Greece is not quite at that point yet. It has an estimated 108 billion euros available from central bank sources, of which it has used roughly 85 billion. That is the relevant clock that is ticking, though it is hardly the only one. The Greek government also has debt payments coming due and it needs money for domestic spending at a time when tax receipts are drying up.

You know you’re in bad shape as a country when the argument is over which of your “Countdown to Doom” clocks is most pressing. In Greece’s present case, the prize goes to the “bank run” clock, primarily because it has variable speeds. If bank depositors decide that the game is up, it becomes exceedingly difficult to persuade them to proceed toward the exits in a polite and organized fashion. The fund outflow pace of two weeks ago seemed to grant Greece 14 weeks grace, according to JP Morgan. Last week’s pace granted them only eight weeks. What will this week bring?

When everyone adjourned on Friday last week, Greece promised to return early this week with more promises. Germany and the other eurozone countries were sufficiently gracious in their promise to review forthcoming Greek promises that this was all hailed as a resolution. It certainly sounded a lot better than the bald-faced rejections that had characterized the dialogue earlier last week.

But what was resolved? On Feb. 20, the think tank Open Europe declared, “Greece bends to Eurozone will to find short-term agreement.” Given the brash stance that the new Syriza government in Greece had taken after its recent election, its concessions looked significant and humbling.

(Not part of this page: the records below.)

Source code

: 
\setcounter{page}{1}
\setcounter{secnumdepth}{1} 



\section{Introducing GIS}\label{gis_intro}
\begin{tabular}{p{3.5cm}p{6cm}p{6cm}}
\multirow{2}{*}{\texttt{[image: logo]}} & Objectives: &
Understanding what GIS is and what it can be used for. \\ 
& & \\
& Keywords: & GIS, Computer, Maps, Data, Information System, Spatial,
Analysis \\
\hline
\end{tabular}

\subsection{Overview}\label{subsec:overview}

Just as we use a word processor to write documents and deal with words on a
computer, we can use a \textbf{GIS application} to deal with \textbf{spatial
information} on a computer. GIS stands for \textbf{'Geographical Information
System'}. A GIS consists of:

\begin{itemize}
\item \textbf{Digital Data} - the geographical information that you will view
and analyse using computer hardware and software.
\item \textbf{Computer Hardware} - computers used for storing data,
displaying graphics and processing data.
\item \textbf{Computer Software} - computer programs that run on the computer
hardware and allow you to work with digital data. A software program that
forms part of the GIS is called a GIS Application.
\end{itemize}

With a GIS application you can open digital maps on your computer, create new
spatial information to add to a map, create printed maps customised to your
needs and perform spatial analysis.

If Greece’s promised reforms are deemed sufficient, the eurozone countries agreed to continue providing Greece with desperately needed funds for four months. Aside from a new submissive posture by the young Greek government, though, what has changed?

  • Greece’s economy is growing slowly, if at all. This makes it unlikely that Greece’s unsustainable debt levels (measured against GDP) will improve any time soon. Greek GDP is down more than 25 percent from 2009.
  • According to Eurostat, Greek unemployment was 25.8 percent in October 2014. Youth unemployment was 50.6 percent.
  • Greek taxpayers, not sure where this is all headed, have recently decided that it might be a prudent moment to step up tax evasion, so tax revenue has fallen.

Even if the eurozone countries accept Greece’s list of proposed reforms, it is hard to see how any of this will change much. Greece still looks like it cannot continue on the present path. The ever-perceptive Wolfgang Münchau writes in the Financial Times that the present squabble is an opening skirmish — the battle is yet to come. The real battle involves “determining the long-term trajectory of the Greek fiscal position.” Greece is supposed to take debt from 175 percent of GDP to 110 percent by 2022. “Economic history tells us adjustments of such scale do not work because electorates do not stand for it.”

And this was the source of the Syriza squeeze last week. The Greek party had been elected to reject eurozone demands. Yet last week made clear that such rejection would bring a plunge into crisis. But acceptance of the eurozone demands could leave an electorate feeling betrayed while it perpetuates a status quo that meets most standard definitions of a crisis — and without any end in sight.

Which brings us back to the relevant audience for this drama: the Greek bank runners. If you have an account in Athens, are you persuaded that this will end well? Or do your oracles foretell of capital controls and a new, depreciated Drachma? If the latter, you may just hold the applause and stash the cash.